__EXERCISE INSTRUCTIONS__:
Where the string "each" occurs in a line of the data below, that line should be copied.

__SOURCE INFORMATION__:

▶

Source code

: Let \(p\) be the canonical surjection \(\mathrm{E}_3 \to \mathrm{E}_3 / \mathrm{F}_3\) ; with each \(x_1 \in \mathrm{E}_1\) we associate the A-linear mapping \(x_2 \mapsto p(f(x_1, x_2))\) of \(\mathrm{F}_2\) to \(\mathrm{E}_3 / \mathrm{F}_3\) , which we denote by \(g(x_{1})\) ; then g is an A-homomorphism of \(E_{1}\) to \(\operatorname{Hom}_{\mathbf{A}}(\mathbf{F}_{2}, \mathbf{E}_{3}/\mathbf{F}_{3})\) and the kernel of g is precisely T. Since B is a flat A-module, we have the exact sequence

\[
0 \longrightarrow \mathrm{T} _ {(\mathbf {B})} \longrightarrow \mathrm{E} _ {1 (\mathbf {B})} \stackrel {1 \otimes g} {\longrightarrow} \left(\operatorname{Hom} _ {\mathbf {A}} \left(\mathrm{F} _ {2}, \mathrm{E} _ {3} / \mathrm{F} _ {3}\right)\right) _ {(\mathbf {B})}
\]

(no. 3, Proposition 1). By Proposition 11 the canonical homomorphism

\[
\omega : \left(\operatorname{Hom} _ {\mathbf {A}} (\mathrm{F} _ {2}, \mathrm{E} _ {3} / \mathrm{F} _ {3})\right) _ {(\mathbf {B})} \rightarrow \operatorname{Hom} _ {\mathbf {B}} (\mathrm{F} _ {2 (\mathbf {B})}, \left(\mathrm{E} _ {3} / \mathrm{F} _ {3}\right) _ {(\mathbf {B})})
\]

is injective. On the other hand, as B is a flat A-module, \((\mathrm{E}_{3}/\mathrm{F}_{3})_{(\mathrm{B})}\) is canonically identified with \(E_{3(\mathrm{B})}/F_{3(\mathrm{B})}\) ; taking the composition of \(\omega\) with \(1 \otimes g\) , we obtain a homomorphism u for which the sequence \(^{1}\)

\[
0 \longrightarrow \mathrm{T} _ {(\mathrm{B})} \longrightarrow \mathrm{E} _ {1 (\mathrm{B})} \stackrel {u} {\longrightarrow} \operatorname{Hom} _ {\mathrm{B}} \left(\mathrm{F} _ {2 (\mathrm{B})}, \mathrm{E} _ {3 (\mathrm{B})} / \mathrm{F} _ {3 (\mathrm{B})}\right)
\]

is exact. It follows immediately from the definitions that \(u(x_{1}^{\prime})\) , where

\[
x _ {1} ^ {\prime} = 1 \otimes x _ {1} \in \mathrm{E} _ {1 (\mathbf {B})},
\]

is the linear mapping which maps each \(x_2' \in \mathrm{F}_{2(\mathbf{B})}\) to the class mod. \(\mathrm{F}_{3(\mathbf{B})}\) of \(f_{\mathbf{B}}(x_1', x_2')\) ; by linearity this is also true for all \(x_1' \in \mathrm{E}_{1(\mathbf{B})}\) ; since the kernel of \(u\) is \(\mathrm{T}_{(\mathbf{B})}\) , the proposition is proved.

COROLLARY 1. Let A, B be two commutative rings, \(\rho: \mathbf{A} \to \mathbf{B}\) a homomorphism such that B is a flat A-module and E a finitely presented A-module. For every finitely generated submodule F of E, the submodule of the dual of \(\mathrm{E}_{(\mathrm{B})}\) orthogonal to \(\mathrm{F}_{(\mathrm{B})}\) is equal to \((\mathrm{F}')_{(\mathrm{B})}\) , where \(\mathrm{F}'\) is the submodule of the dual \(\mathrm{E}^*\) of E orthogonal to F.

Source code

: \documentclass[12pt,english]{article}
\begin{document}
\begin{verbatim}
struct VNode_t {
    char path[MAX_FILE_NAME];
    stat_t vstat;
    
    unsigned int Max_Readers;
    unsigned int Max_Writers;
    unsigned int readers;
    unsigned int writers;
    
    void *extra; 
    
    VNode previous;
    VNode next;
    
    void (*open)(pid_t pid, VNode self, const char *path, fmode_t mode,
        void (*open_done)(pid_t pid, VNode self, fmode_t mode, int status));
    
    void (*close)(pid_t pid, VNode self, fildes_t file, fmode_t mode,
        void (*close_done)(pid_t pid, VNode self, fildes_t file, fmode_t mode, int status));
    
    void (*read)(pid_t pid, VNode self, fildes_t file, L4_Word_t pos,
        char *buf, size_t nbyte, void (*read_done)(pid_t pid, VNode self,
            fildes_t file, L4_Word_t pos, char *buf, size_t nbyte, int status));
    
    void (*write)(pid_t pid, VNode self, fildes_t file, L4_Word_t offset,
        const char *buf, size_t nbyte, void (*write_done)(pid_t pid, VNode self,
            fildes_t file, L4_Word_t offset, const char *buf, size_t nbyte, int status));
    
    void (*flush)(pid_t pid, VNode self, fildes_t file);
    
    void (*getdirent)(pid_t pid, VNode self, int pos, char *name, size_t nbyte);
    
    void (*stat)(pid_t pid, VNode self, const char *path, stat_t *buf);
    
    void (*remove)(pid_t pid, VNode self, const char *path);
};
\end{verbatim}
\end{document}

◀

__OUTPUT BELOW__:
: Let \(p\) be the canonical surjection \(\mathrm{E}_3 \to \mathrm{E}_3 / \mathrm{F}_3\) ; with each \(x_1 \in \mathrm{E}_1\) we associate the A-linear mapping \(x_2 \mapsto p(f(x_1, x_2))\) of \(\mathrm{F}_2\) to \(\mathrm{E}_3 / \mathrm{F}_3\) , which we denote by \(g(x_{1})\) ; then g is an A-homomorphism of \(E_{1}\) to \(\operatorname{Hom}_{\mathbf{A}}(\mathbf{F}_{2}, \mathbf{E}_{3}/\mathbf{F}_{3})\) and the kernel of g is precisely T. Since B is a flat A-module, we have the exact sequence
is the linear mapping which maps each \(x_2' \in \mathrm{F}_{2(\mathbf{B})}\) to the class mod. \(\mathrm{F}_{3(\mathbf{B})}\) of \(f_{\mathbf{B}}(x_1', x_2')\) ; by linearity this is also true for all \(x_1' \in \mathrm{E}_{1(\mathbf{B})}\) ; since the kernel of \(u\) is \(\mathrm{T}_{(\mathbf{B})}\) , the proposition is proved.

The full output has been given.